U-net engineering.

Source: Deep Learning on Medium

U-net engineering. TPE Hyper-Parameter Optimization. Semantic Segmentation. Building Footprint extraction.

TLDR

CNN U-net engineering using Tensorflow Tensorboard and TPE Hyper-Parameter Optimization. Adding a custom layer to increase CNN predictive capacity. All code is available in this tiny project.

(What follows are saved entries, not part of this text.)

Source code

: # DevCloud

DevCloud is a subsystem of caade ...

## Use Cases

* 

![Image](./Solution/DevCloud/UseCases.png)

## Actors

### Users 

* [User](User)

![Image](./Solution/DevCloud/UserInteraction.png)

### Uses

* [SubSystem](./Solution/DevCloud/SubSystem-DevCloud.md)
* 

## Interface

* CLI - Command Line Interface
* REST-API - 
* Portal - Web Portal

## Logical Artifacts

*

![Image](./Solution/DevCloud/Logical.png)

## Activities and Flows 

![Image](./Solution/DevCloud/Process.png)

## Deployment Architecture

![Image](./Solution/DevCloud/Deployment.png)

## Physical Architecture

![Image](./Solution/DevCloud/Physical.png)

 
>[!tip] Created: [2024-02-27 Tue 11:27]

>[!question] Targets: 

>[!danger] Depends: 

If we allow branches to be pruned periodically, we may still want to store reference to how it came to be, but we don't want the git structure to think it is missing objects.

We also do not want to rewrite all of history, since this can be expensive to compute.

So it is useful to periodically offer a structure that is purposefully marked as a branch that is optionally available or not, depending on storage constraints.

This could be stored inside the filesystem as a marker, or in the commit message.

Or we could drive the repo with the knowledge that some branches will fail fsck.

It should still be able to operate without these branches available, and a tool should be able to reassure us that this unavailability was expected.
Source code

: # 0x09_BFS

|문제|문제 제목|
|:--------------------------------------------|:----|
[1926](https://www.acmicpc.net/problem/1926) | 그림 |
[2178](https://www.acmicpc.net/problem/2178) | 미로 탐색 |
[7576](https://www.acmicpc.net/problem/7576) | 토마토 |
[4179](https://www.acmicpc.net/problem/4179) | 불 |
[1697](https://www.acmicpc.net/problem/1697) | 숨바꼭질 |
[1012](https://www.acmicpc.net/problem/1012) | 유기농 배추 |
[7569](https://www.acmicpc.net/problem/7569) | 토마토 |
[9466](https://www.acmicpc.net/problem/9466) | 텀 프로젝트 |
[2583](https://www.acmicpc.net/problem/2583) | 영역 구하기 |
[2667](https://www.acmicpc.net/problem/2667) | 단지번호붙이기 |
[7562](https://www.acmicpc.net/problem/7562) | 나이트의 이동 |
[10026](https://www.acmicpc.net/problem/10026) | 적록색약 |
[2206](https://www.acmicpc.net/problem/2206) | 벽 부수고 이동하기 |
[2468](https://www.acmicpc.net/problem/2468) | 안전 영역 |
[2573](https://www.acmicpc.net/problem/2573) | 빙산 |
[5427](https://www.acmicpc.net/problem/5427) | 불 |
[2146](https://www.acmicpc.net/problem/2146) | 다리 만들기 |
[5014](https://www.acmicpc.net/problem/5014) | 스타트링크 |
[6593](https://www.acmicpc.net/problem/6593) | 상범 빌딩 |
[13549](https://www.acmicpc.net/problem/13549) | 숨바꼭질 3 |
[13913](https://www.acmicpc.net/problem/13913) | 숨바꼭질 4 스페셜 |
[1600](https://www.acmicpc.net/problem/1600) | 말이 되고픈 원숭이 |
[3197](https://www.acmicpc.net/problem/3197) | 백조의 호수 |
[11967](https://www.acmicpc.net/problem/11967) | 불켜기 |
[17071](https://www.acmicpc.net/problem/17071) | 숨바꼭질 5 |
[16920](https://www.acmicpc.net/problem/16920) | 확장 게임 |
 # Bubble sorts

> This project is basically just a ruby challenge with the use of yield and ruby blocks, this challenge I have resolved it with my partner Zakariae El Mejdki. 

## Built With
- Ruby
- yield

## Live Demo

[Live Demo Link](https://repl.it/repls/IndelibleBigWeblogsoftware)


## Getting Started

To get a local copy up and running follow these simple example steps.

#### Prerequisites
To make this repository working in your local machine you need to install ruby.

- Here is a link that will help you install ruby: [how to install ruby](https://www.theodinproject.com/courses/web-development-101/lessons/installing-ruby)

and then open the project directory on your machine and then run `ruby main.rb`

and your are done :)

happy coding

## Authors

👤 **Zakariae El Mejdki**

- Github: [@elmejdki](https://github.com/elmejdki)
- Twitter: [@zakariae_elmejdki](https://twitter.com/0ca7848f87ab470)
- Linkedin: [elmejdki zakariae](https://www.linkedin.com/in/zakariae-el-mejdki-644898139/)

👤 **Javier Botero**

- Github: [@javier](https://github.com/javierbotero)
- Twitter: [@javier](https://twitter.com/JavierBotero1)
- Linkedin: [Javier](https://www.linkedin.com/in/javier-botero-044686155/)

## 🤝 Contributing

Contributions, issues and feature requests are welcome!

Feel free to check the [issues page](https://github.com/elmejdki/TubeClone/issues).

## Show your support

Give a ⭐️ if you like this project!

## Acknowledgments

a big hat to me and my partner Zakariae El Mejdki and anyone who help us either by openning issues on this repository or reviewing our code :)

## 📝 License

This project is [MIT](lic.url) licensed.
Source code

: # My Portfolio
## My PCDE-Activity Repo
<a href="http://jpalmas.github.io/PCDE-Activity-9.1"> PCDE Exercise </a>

Outputs of baseline and improved models on a test image

Motivation

Developing of a neural net architecture is an art. Sometimes it is like a Blind-Man’s Buff game. In spite that there is already a number of state of art neural net designs for a decent number of problems, each problem is unique and there is no theory that provides guidance in advance of what exactly should be used to achieve an optimal solution. In this paper I want to share my thoughts and experience of techniques available to tackle this problem in a systematic way. I’m trying to utilize two approaches: analyzing weights distributions and hyper-parameters optimization by TPE algorithm. Based on a weights analysis I add a custom layer in order to increase generalizing ability where it lacks as I assume. I apply these methods to semantic segmentation of satellite imagery problem(building footprint extraction).

Area of Interest

As a showcase I use SpaceNet Challenge Las Vegas data. As a baseline model I choose U-net like CNN proposed in this Microsoft Azure blog post. I try to make changes of its design and I compare validation set loss and visual mask after the same number of learning iteration of baseline and improved architecture. Improved architecture has a number of convolutional filters as a hyper-parameter of added custom layer. This hyper-parameter is optimized by Tree-structured Parzen Estimator(hyperopt library).

Improved U-net design

Weights distribution analysis

Neural Nets are commonly thought as a black box. However there are researches those try to shed some light on NNs interiors. Some of them try to discover relations of parameters distribution and extrapolation ability(for instance https://arxiv.org/pdf/1504.08291.pdf). There is an idea that NN with weights distributed as Gaussian like distribution might have better performance. Though this statement is not strictly proven, my experience and intuition lead me to speculate that models, which weights distribution shape is smooth, looks like a Gaussian(more or less), changes gently from epoch to epoch, tend to perform better. Let’s try and see how this applies to the showcase problem.

U-net CNN architecture

Original U-net has final conv layer with three filters. Each filter has to be able to distinguish target class on the final feature map. Each filter has capacity of only 65 parameters, which might be insufficient. Let’s see how filter weights are distributed for different layers.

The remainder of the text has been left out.